A former cleaner at Toronto's Pearson airport on Wednesday rejected claims of tight security around a doomed Air India flight back in 1985, telling an inquiry he freely roamed around the aircraft — even sitting in the captain's chair — hours before the flight took off.

Brian Simpson testified at the inquiry into the disaster that he worked on the afternoon of June 22, 1985, hours before Flight 182 blew up off the coast of Ireland en route from Canada to India. The bombing killed all 329 people on board, most of them Canadians.

Air India Flight 182 Inquiry Commissioner John Major presides over public hearings in Ottawa Tuesday, July 18, 2006.Air India Flight 182 Inquiry Commissioner John Major presides over public hearings in Ottawa Tuesday, July 18, 2006.
(Canadian Press/Jonathan Hayward)

Simpson, now a lawyer in St. Catharines, Ont., said he likely arrived for his shift at 3 p.m. or 3:30 p.m. and started walking down to the international departures lounge.

He said he used the airside corridor, an employee hallway that runs the length of the airport with access to departure lounges on one side and to the bridges connected to the aircrafts on the other.

Simpson said he spotted the tail fin of Air India, which had arrived in Toronto from India, via London. Out of curiosity, he said he wanted to see how dirty a jumbo jet would be after a lengthy international flight.

"What very often happens is that you want to see what certain aircraft look like when they come in and how dirty they will be, and, if you want, avoid working that flight," he said.

No guards in sight

Simpson said he walked up to the bridge door, punched in the security code, walked down the bridge and entered the aircraft — all without seeing any police or security guards.

"I went down to the tail end, around the back galley, probably checked a washroom or two and then came up into the first class area," said Simpson. "I went … into the cockpit, sat in the captain's chair, enjoyed the view … then I left the aircraft."

Simpson said no one else was in the bridge or on the plane during his 10-minute visit and no security officials challenged him for identification.
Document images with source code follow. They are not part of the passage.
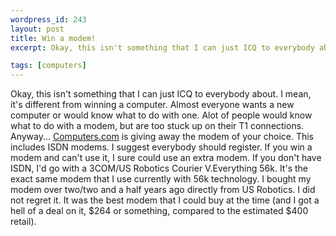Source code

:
 ```yaml
--- 
wordpress_id: 243
layout: post
title: Win a modem!
excerpt: Okay, this isn't something that I can just ICQ to everybody about.  I mean, it's different from winning a computer.  Almost everyone wants a new computer or would know what to do with one.  Alot of people would know what to do with a modem, but are too stuck up on their T1 connections.  Anyway... <a href="http://www.computers.com/">Computers.com</a> is giving away the modem of your choice.  This includes ISDN modems.  I suggest everybody should register.  If you win a modem and can't use it, I sure could use an extra modem.  If you don't have ISDN, I'd go with a 3COM/US Robotics Courier V.Everything 56k.  It's the exact same modem that I use currently with 56k technology.  I bought my modem over two/two and a half years ago directly from US Robotics.  I did not regret it.  It was the best modem that I could buy at the time (and I got a hell of a deal on it, $264 or something, compared to the estimated $400 retail).

tags: [computers]
---
```


Okay, this isn't something that I can just ICQ to everybody about.  I mean, it's different from winning a computer.  Almost everyone wants a new computer or would know what to do with one.  Alot of people would know what to do with a modem, but are too stuck up on their T1 connections.  Anyway... <a href="http://www.computers.com/">Computers.com</a> is giving away the modem of your choice.  This includes ISDN modems.  I suggest everybody should register.  If you win a modem and can't use it, I sure could use an extra modem.  If you don't have ISDN, I'd go with a 3COM/US Robotics Courier V.Everything 56k.  It's the exact same modem that I use currently with 56k technology.  I bought my modem over two/two and a half years ago directly from US Robotics.  I did not regret it.  It was the best modem that I could buy at the time (and I got a hell of a deal on it, $264 or something, compared to the estimated $400 retail).
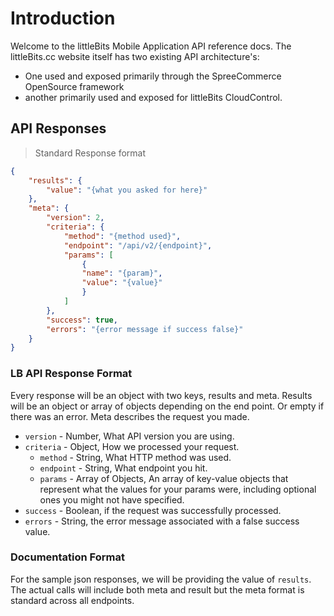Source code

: # Introduction

Welcome to the littleBits Mobile Application API reference docs. The littleBits.cc website itself has two existing API architecture's:

* One used and exposed primarily through the SpreeCommerce OpenSource framework
* another primarily used and exposed for littleBits CloudControl.

## API Responses

> Standard Response format

```json
{
	"results": {
		"value": "{what you asked for here}"
	},
	"meta": {
		"version": 2,
		"criteria": {
			"method": "{method used}",
			"endpoint": "/api/v2/{endpoint}",
			"params": [
				{
				"name": "{param}",
				"value": "{value}"
				}
			]
		},
		"success": true,
		"errors": "{error message if success false}"
	}
}
```

### LB API Response Format

Every response will be an object with two keys, results and meta. Results will be an object or array of objects depending on the end point. Or empty if there was an error. Meta describes the request you made.

* `version` - Number, What API version you are using.
* `criteria` - Object, How we processed your request.
	* `method` - String, What HTTP method was used.
	* `endpoint` - String, What endpoint you hit.
	* `params` - Array of Objects, An array of key-value objects that represent what the values for your params were, including optional ones you might not have specified.
* `success` - Boolean, if the request was successfully processed.
* `errors` - String, the error message associated with a false success value.

### Documentation Format

For the sample json responses, we will be providing the value of `results`. The actual calls will include both meta and result but the meta format is standard across all endpoints.

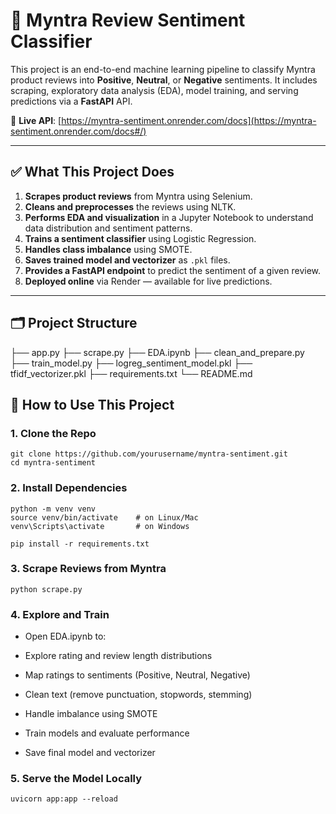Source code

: # 🧠 Myntra Review Sentiment Classifier

This project is an end-to-end machine learning pipeline to classify Myntra product reviews into **Positive**, **Neutral**, or **Negative** sentiments. It includes scraping, exploratory data analysis (EDA), model training, and serving predictions via a **FastAPI** API.

🔗 **Live API**: [https://myntra-sentiment.onrender.com/docs](https://myntra-sentiment.onrender.com/docs#/)

---

## ✅ What This Project Does

1. **Scrapes product reviews** from Myntra using Selenium.
2. **Cleans and preprocesses** the reviews using NLTK.
3. **Performs EDA and visualization** in a Jupyter Notebook to understand data distribution and sentiment patterns.
4. **Trains a sentiment classifier** using Logistic Regression.
5. **Handles class imbalance** using SMOTE.
6. **Saves trained model and vectorizer** as `.pkl` files.
7. **Provides a FastAPI endpoint** to predict the sentiment of a given review.
8. **Deployed online** via Render — available for live predictions.

---

## 🗂️ Project Structure
├── app.py
├── scrape.py
├── EDA.ipynb
├── clean_and_prepare.py
├── train_model.py
├── logreg_sentiment_model.pkl
├── tfidf_vectorizer.pkl
├── requirements.txt
└── README.md


## 🚀 How to Use This Project

### 1. Clone the Repo
```
git clone https://github.com/yourusername/myntra-sentiment.git
cd myntra-sentiment
```
### 2. Install Dependencies
```
python -m venv venv
source venv/bin/activate    # on Linux/Mac
venv\Scripts\activate       # on Windows

pip install -r requirements.txt
```
### 3. Scrape Reviews from Myntra
```
python scrape.py
```
### 4. Explore and Train
* Open EDA.ipynb to:
* Explore rating and review length distributions

* Map ratings to sentiments (Positive, Neutral, Negative)

* Clean text (remove punctuation, stopwords, stemming)

* Handle imbalance using SMOTE

* Train models and evaluate performance

* Save final model and vectorizer

### 5. Serve the Model Locally
```
uvicorn app:app --reload
```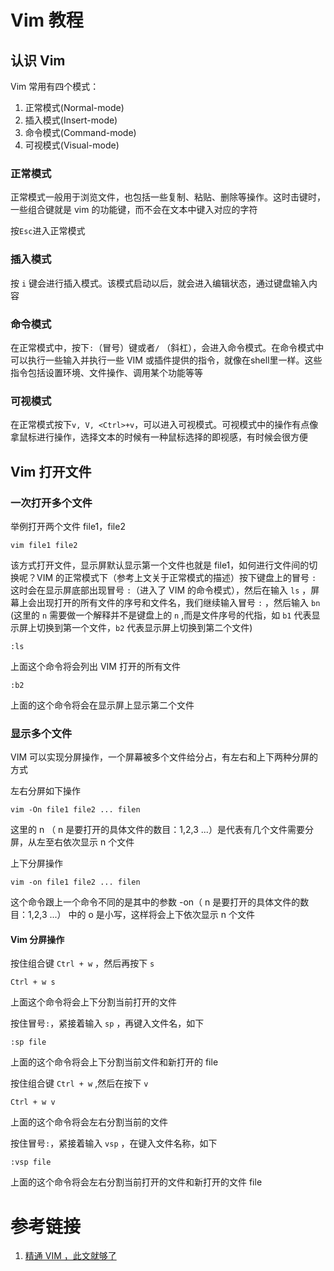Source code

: # Vim 教程

## 认识 Vim

Vim 常用有四个模式：

1. 正常模式(Normal-mode)
2. 插入模式(Insert-mode)
3. 命令模式(Command-mode)
4. 可视模式(Visual-mode)

### 正常模式

正常模式一般用于浏览文件，也包括一些复制、粘贴、删除等操作。这时击键时，一些组合键就是 vim 的功能键，而不会在文本中键入对应的字符

按`Esc`进入正常模式

### 插入模式

按 `i` 键会进行插入模式。该模式启动以后，就会进入编辑状态，通过键盘输入内容

### 命令模式

在正常模式中，按下`:`（冒号）键或者`/` （斜杠），会进入命令模式。在命令模式中可以执行一些输入并执行一些 VIM 或插件提供的指令，就像在shell里一样。这些指令包括设置环境、文件操作、调用某个功能等等

### 可视模式

在正常模式按下`v, V, <Ctrl>+v`，可以进入可视模式。可视模式中的操作有点像拿鼠标进行操作，选择文本的时候有一种鼠标选择的即视感，有时候会很方便

## Vim 打开文件

### 一次打开多个文件

举例打开两个文件 file1，file2

```shell
vim file1 file2
```

该方式打开文件，显示屏默认显示第一个文件也就是 file1，如何进行文件间的切换呢？VIM 的正常模式下（参考上文关于正常模式的描述）按下键盘上的冒号 `:` 这时会在显示屏底部出现冒号 `:`（进入了 VIM 的命令模式），然后在输入 `ls` ，屏幕上会出现打开的所有文件的序号和文件名，我们继续输入冒号 `:` ，然后输入 `bn` (这里的 `n` 需要做一个解释并不是键盘上的 `n` ,而是文件序号的代指，如 `b1` 代表显示屏上切换到第一个文件，`b2` 代表显示屏上切换到第二个文件)

```shell
:ls
```

上面这个命令将会列出 VIM 打开的所有文件

```shell
:b2
```

上面的这个命令将会在显示屏上显示第二个文件

### 显示多个文件

VIM 可以实现分屏操作，一个屏幕被多个文件给分占，有左右和上下两种分屏的方式

左右分屏如下操作

```shell
vim -On file1 file2 ... filen
```

这里的 n （ n 是要打开的具体文件的数目：1,2,3 ...）是代表有几个文件需要分屏，从左至右依次显示 n 个文件

上下分屏操作

```shell
vim -on file1 file2 ... filen
```

这个命令跟上一个命令不同的是其中的参数 -on（ n 是要打开的具体文件的数目：1,2,3 ...） 中的 o 是小写，这样将会上下依次显示 n 个文件

#### Vim 分屏操作

按住组合键 `Ctrl + w` ，然后再按下 `s`

```shell
Ctrl + w s
```

上面这个命令将会上下分割当前打开的文件

按住冒号`:`，紧接着输入 `sp` ，再键入文件名，如下

```shell
:sp file
```

上面的这个命令将会上下分割当前文件和新打开的 file

按住组合键 `Ctrl + w` ,然后在按下 `v`

```shell
Ctrl + w v
```

上面的这个命令将会左右分割当前的文件

按住冒号`:`，紧接着输入 `vsp` ，在键入文件名称，如下

```shell
:vsp file
```

上面的这个命令将会左右分割当前打开的文件和新打开的文件 file

# 参考链接

1. [精通 VIM ，此文就够了](https://zhuanlan.zhihu.com/p/68111471)
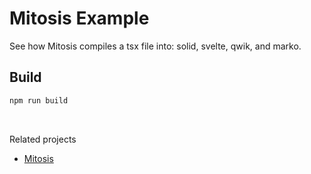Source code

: # Mitosis Example

See how Mitosis compiles a tsx file into: solid, svelte, qwik, and marko.

## Build

```bash
npm run build
```

<br>

Related projects

- <a href="https://github.com/BuilderIO/mitosis">Mitosis</a>
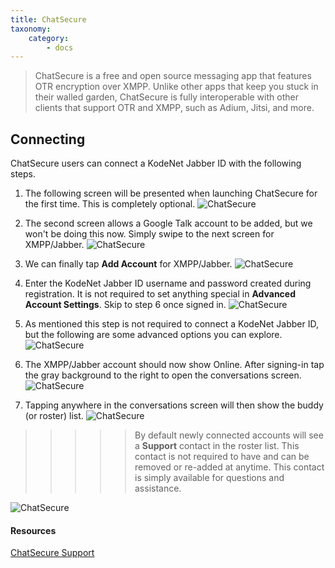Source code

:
 ```yaml
---
title: ChatSecure
taxonomy:
    category:
        - docs
---
```


> ChatSecure is a free and open source messaging app that features OTR encryption over XMPP. Unlike other apps that keep you stuck in their walled garden, ChatSecure is fully interoperable with other clients that support OTR and XMPP, such as Adium, Jitsi, and more.

## Connecting

ChatSecure users can connect a KodeNet Jabber ID with the following steps.

1. The following screen will be presented when launching ChatSecure for the first time. This is completely optional. 
![ChatSecure](/user/pages/media/chatsecure/connect/step1.png)

2. The second screen allows a Google Talk account to be added, but we won't be doing this now. Simply swipe to the next screen for XMPP/Jabber.
![ChatSecure](/user/pages/media/chatsecure/connect/step2.png)

3. We can finally tap **Add Account** for XMPP/Jabber.
![ChatSecure](/user/pages/media/chatsecure/connect/step3.png)

4. Enter the KodeNet Jabber ID username and password created during registration. It is not required to set anything special in **Advanced Account Settings**. Skip to step 6 once signed in.
![ChatSecure](/user/pages/media/chatsecure/connect/step4.png)

5. As mentioned this step is not required to connect a KodeNet Jabber ID, but the following are some advanced options you can explore.
![ChatSecure](/user/pages/media/chatsecure/connect/step5.png)

6. The XMPP/Jabber account should now show Online. After signing-in tap the gray background to the right to open the conversations screen. 
![ChatSecure](/user/pages/media/chatsecure/connect/step6.png)

7. Tapping anywhere in the conversations screen will then show the buddy (or roster) list.
![ChatSecure](/user/pages/media/chatsecure/connect/step7.png)

>>>>> By default newly connected accounts will see a **Support** contact in the roster list. This contact is not required to have and can be removed or re-added at anytime. This contact is simply available for questions and assistance.

![ChatSecure](/user/pages/media/chatsecure/connect/step8.png)

#### Resources
[ChatSecure Support](https://chatsecure.org/support/)
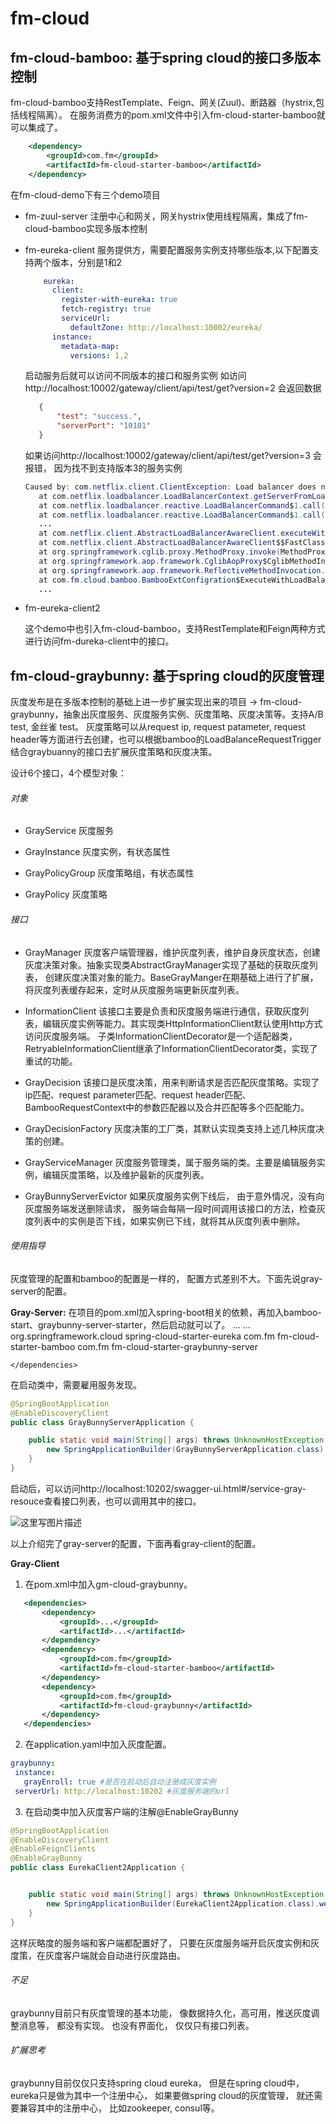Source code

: # fm-cloud
## fm-cloud-bamboo: 基于spring cloud的接口多版本控制

fm-cloud-bamboo支持RestTemplate、Feign、网关(Zuul)、断路器（hystrix,包括线程隔离）。
在服务消费方的pom.xml文件中引入fm-cloud-starter-bamboo就可以集成了。

``` xml 
    <dependency>
        <groupId>com.fm</groupId>
        <artifactId>fm-cloud-starter-bamboo</artifactId>
    </dependency>
```

在fm-cloud-demo下有三个demo项目
 * fm-zuul-server 
    注册中心和网关，网关hystrix使用线程隔离，集成了fm-cloud-bamboo实现多版本控制
 
 * fm-eureka-client
    服务提供方，需要配置服务实例支持哪些版本,以下配置支持两个版本，分别是1和2
    ``` yaml
        eureka:
          client:
            register-with-eureka: true
            fetch-registry: true
            serviceUrl:
              defaultZone: http://localhost:10002/eureka/
          instance:
            metadata-map:
              versions: 1,2
    ```
    启动服务后就可以访问不同版本的接口和服务实例
    如访问http://localhost:10002/gateway/client/api/test/get?version=2
    会返回数据
     ``` json
        {
            "test": "success.",
            "serverPort": "10101"
        }
     ```
 
     如果访问http://localhost:10002/gateway/client/api/test/get?version=3
     会报错， 因为找不到支持版本3的服务实例
     ``` java
    Caused by: com.netflix.client.ClientException: Load balancer does not have available server for client: eureka-client
        at com.netflix.loadbalancer.LoadBalancerContext.getServerFromLoadBalancer(LoadBalancerContext.java:483) ~[ribbon-loadbalancer-2.2.2.jar:2.2.2]
        at com.netflix.loadbalancer.reactive.LoadBalancerCommand$1.call(LoadBalancerCommand.java:184) ~[ribbon-loadbalancer-2.2.2.jar:2.2.2]
        at com.netflix.loadbalancer.reactive.LoadBalancerCommand$1.call(LoadBalancerCommand.java:180) ~[ribbon-loadbalancer-2.2.2.jar:2.2.2]
        ...
        at com.netflix.client.AbstractLoadBalancerAwareClient.executeWithLoadBalancer(AbstractLoadBalancerAwareClient.java:117) ~[ribbon-loadbalancer-2.2.2.jar:2.2.2]
        at com.netflix.client.AbstractLoadBalancerAwareClient$$FastClassBySpringCGLIB$$c930f31.invoke(<generated>) ~[ribbon-loadbalancer-2.2.2.jar:2.2.2]
        at org.springframework.cglib.proxy.MethodProxy.invoke(MethodProxy.java:204) ~[spring-core-4.3.9.RELEASE.jar:4.3.9.RELEASE]
        at org.springframework.aop.framework.CglibAopProxy$CglibMethodInvocation.invokeJoinpoint(CglibAopProxy.java:738) ~[spring-aop-4.3.9.RELEASE.jar:4.3.9.RELEASE]
        at org.springframework.aop.framework.ReflectiveMethodInvocation.proceed(ReflectiveMethodInvocation.java:157) ~[spring-aop-4.3.9.RELEASE.jar:4.3.9.RELEASE]
        at com.fm.cloud.bamboo.BambooExtConfigration$ExecuteWithLoadBalancerMethodInterceptor.invoke(BambooExtConfigration.java:72) ~[classes/:na]
        ...
      ```
      
 * fm-eureka-client2 
    
    这个demo中也引入fm-cloud-bamboo，支持RestTemplate和Feign两种方式进行访问fm-dureka-client中的接口。
    
    
    
## fm-cloud-graybunny: 基于spring cloud的灰度管理
灰度发布是在多版本控制的基础上进一步扩展实现出来的项目 -> fm-cloud-graybunny，抽象出灰度服务、灰度服务实例、灰度策略、灰度决策等。支持A/B test, 金丝雀 test。 灰度策略可以从request ip, request patameter, request header等方面进行去创建，也可以根据bamboo的LoadBalanceRequestTrigger结合graybuanny的接口去扩展灰度策略和灰度决策。

设计6个接口，4个模型对象：
###### 对象
    
* GrayService
灰度服务
    
* GrayInstance
灰度实例，有状态属性

* GrayPolicyGroup
灰度策略组，有状态属性

* GrayPolicy
灰度策略


###### 接口

* GrayManager
灰度客户端管理器，维护灰度列表，维护自身灰度状态，创建灰度决策对象。抽象实现类AbstractGrayManager实现了基础的获取灰度列表， 创建灰度决策对象的能力。BaseGrayManger在期基础上进行了扩展，将灰度列表缓存起来，定时从灰度服务端更新灰度列表。

* InformationClient
该接口主要是负责和灰度服务端进行通信，获取灰度列表，编辑灰度实例等能力。其实现类HttpInformationClient默认使用http方式访问灰度服务端。
子类InformationClientDecorator是一个适配器类，RetryableInformationClient继承了InformationClientDecorator类，实现了重试的功能。
* GrayDecision
该接口是灰度决策，用来判断请求是否匹配灰度策略。实现了ip匹配、request parameter匹配、request header匹配、BambooRequestContext中的参数匹配器以及合并匹配等多个匹配能力。

* GrayDecisionFactory
灰度决策的工厂类，其默认实现类支持上述几种灰度决策的创建。

* GrayServiceManager
灰度服务管理类，属于服务端的类。主要是编辑服务实例，编辑灰度策略，以及维护最新的灰度列表。

* GrayBunnyServerEvictor
如果灰度服务实例下线后， 由于意外情况，没有向灰度服务端发送删除请求， 服务端会每隔一段时间调用该接口的方法，检查灰度列表中的实例是否下线，如果实例已下线，就将其从灰度列表中删除。

###### 使用指导
灰度管理的配置和bamboo的配置是一样的， 配置方式差别不大。下面先说gray-server的配置。

**Gray-Server:**
在项目的pom.xml加入spring-boot相关的依赖，再加入bamboo-start、graybunny-server-starter，然后启动就可以了。
<dependencies>
        <dependency>
            <groupId>...</groupId>
            <artifactId>...</artifactId>
        </dependency>
        <dependency>
            <groupId>org.springframework.cloud</groupId>
            <artifactId>spring-cloud-starter-eureka</artifactId>
        </dependency>
        <dependency>
            <groupId>com.fm</groupId>
            <artifactId>fm-cloud-starter-bamboo</artifactId>
        </dependency>
        <dependency>
            <groupId>com.fm</groupId>
            <artifactId>fm-cloud-starter-graybunny-server</artifactId>
        </dependency>

    </dependencies>

在启动类中，需要雇用服务发现。
``` java
@SpringBootApplication
@EnableDiscoveryClient
public class GrayBunnyServerApplication {

    public static void main(String[] args) throws UnknownHostException {
        new SpringApplicationBuilder(GrayBunnyServerApplication.class).web(true).run(args)
    }
}
```

启动后，可以访问http://localhost:10202/swagger-ui.html#/service-gray-resouce查看接口列表，也可以调用其中的接口。

![这里写图片描述](http://img.blog.csdn.net/20180123105938302?watermark/2/text/aHR0cDovL2Jsb2cuY3Nkbi5uZXQvTXJfcmFpbg==/font/5a6L5L2T/fontsize/400/fill/I0JBQkFCMA==/dissolve/70/gravity/SouthEast)

以上介绍完了gray-server的配置，下面再看gray-client的配置。

**Gray-Client**

 1. 在pom.xml中加入gm-cloud-graybunny。
 ``` xml
    <dependencies>
        <dependency>
            <groupId>...</groupId>
            <artifactId>...</artifactId>
        </dependency>
        <dependency>
            <groupId>com.fm</groupId>
            <artifactId>fm-cloud-starter-bamboo</artifactId>
        </dependency>
        <dependency>
            <groupId>com.fm</groupId>
            <artifactId>fm-cloud-graybunny</artifactId>
        </dependency>
    </dependencies>
 ```
 
 2. 在application.yaml中加入灰度配置。
 ``` yaml
 graybunny:
  instance:
    grayEnroll: true #是否在启动后自动注册成灰度实例
  serverUrl: http://localhost:10202 #灰度服务端的url
 ```
 
 3. 在启动类中加入灰度客户端的注解@EnableGrayBunny
``` java
@SpringBootApplication
@EnableDiscoveryClient
@EnableFeignClients
@EnableGrayBunny
public class EurekaClient2Application {


    public static void main(String[] args) throws UnknownHostException {
        new SpringApplicationBuilder(EurekaClient2Application.class).web(true).run(args);
    }
}
```


这样灰略度的服务端和客户端都配置好了， 只要在灰度服务端开启灰度实例和灰度策，在灰度客户端就会自动进行灰度路由。

###### 不足
graybunny目前只有灰度管理的基本功能， 像数据持久化，高可用，推送灰度调整消息等， 都没有实现。 也没有界面化， 仅仅只有接口列表。


###### 扩展思考
graybunny目前仅仅只支持spring cloud eureka， 但是在spring cloud中，eureka只是做为其中一个注册中心， 如果要做spring cloud的灰度管理， 就还需要兼容其中的注册中心， 比如zookeeper, consul等。
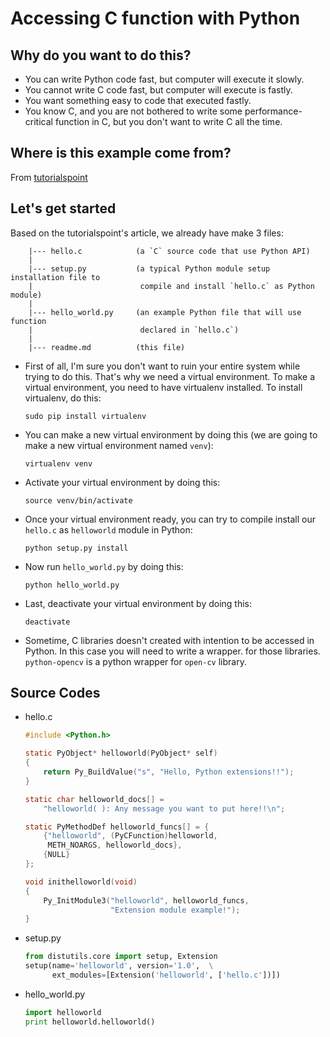 Accessing C function with Python
================================

Why do you want to do this?
---------------------------

* You can write Python code fast, but computer will execute it slowly.
* You cannot write C code fast, but computer will execute is fastly.
* You want something easy to code that executed fastly.
* You know C, and you are not bothered to write some performance-critical function in C, but you don't want to write C all the time.

Where is this example come from?
--------------------------------

From [tutorialspoint](http://www.tutorialspoint.com/python/python_further_extensions.htm)

Let's get started
-----------------

Based on the tutorialspoint's article, we already have make 3 files:
```
    |--- hello.c            (a `C` source code that use Python API)
    |
    |--- setup.py           (a typical Python module setup installation file to 
    |                        compile and install `hello.c` as Python module)
    |
    |--- hello_world.py     (an example Python file that will use function 
    |                        declared in `hello.c`)
    |
    |--- readme.md          (this file)
``` 

* First of all, I'm sure you don't want to ruin your entire system while trying to do this. That's why we need a virtual environment. 
  To make a virtual environment, you need to have virtualenv installed. To install virtualenv, do this:

    ```
    sudo pip install virtualenv
    ```

* You can make a new virtual environment by doing this (we are going to make a new virtual environment named `venv`):

    ```
    virtualenv venv
    ```

* Activate your virtual environment by doing this:

    ```
    source venv/bin/activate
    ```

* Once your virtual environment ready, you can try to compile install our `hello.c` as `helloworld` module in Python:

    ```
    python setup.py install
    ```

* Now run `hello_world.py` by doing this:

    ```
    python hello_world.py
    ```

* Last, deactivate your virtual environment by doing this:

    ```
    deactivate
    ```
    
* Sometime, C libraries doesn't created with intention to be accessed in Python. In this case you will need to write a wrapper.
  for those libraries. `python-opencv` is a python wrapper for `open-cv` library.



 Source Codes
 -------------

 + hello.c
    ```c
    #include <Python.h>

    static PyObject* helloworld(PyObject* self)
    {
        return Py_BuildValue("s", "Hello, Python extensions!!");
    }

    static char helloworld_docs[] =
        "helloworld( ): Any message you want to put here!!\n";

    static PyMethodDef helloworld_funcs[] = {
        {"helloworld", (PyCFunction)helloworld, 
         METH_NOARGS, helloworld_docs},
        {NULL}
    };

    void inithelloworld(void)
    {
        Py_InitModule3("helloworld", helloworld_funcs,
                       "Extension module example!");
    }
    ```

+ setup.py
    ```python
    from distutils.core import setup, Extension
    setup(name='helloworld', version='1.0',  \
          ext_modules=[Extension('helloworld', ['hello.c'])])
    ```

+ hello_world.py
    ```python
    import helloworld
    print helloworld.helloworld()
    ```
'I saw no one on that aircraft.'—Inquiry witness Brian Simpson

"I saw no one on that aircraft," said Simpson, who said he wouldn't have bothered checking the plane if he noticed a heavy security presence.

"If I had seen something out of ordinary … uniformed police, you would notice these things. You would notice different security guards."

Simpson's testimony refutes RCMP, Air India and Transport Canada documents that said security officials — either RCMP officers or guards from private firm Burns Security — were posted at the entrance to the bridge from the time the plane landed until it left.

Simpson also testified that airport employees didn't always close the bridge doors and sometimes wrote the door lock combinations on the walls next to the keypads.

Witness challenged

Simpson, who worked at the airport throughout his high school and university years, said he felt compelled to contact the Air India commission several days ago after hearing testimony about the increased security measures on board the aircraft.

"I kept hearing over and over again about security. It annoyed me. There was none," said Simpson.

Loretta Colton, a lawyer for the federal government, directly challenged Simpson's testimony that there was no security on board the plane or at the bridge.

She cited RCMP interviews with Air Canada cleaning crews and Burns Security representatives, completed shortly after the disaster, who said there were security officials on the plane.

"I suggest your memory may be wrong," said Colton.

"I do not accept that suggestion," said Simpson.

The luggage carrying the bomb on Flight 182 and another suitcase bomb that killed two baggage handlers at a Tokyo airport were originally loaded at Vancouver International Airport.

Investigators believe the bombings were carried out by extremists who wanted India to create an independent Sikh homeland.

Only one person was ever convicted in the plot. Inderjit Singh Reyat pleaded guilty to manslaughter in 2003 and received a five-year sentence.

The suspected ringleader, Talwinder Singh Parmar, died in India in 1992 and the RCMP's two main surviving suspects were both acquitted in March 2005, after a 19-month trial.

Wanted to see who he was

Meanwhile, Canada's spy agency considered the idea that Parmar was an agent working for the Indian government, the inquiry heard Wednesday.

"He was an unknown [at the time]," Ray Kobzey, a former CSIS officer, testified. "We needed to clarify what exactly we were dealing with here."

CSIS had been trying to get judicial authorization to tap the phone of Parmar in the fall of 1984, believing he was a dangerous militant.

Parmar was the head of the militant Babar Khalsa movement that preached armed struggle to win a homeland for Sikhs in northern India. He made public speeches threatening to kill "50,000 Hindus" and appealing to Sikhs to unite in the battle for independence.

But there were some sources in the Indo-Canadian community that thought he was actually an agent of the Indian government intent on sowing discord.

That wasn't as troubling as the possibility that he was plotting terrorist acts, Kobzey testified. But it was still a threat to Canadian national security.

If Parmar had been an agent provocateur, he said, the danger would have been that he was "destabilizing the emigre community, creating problems within the community, fomenting unrest."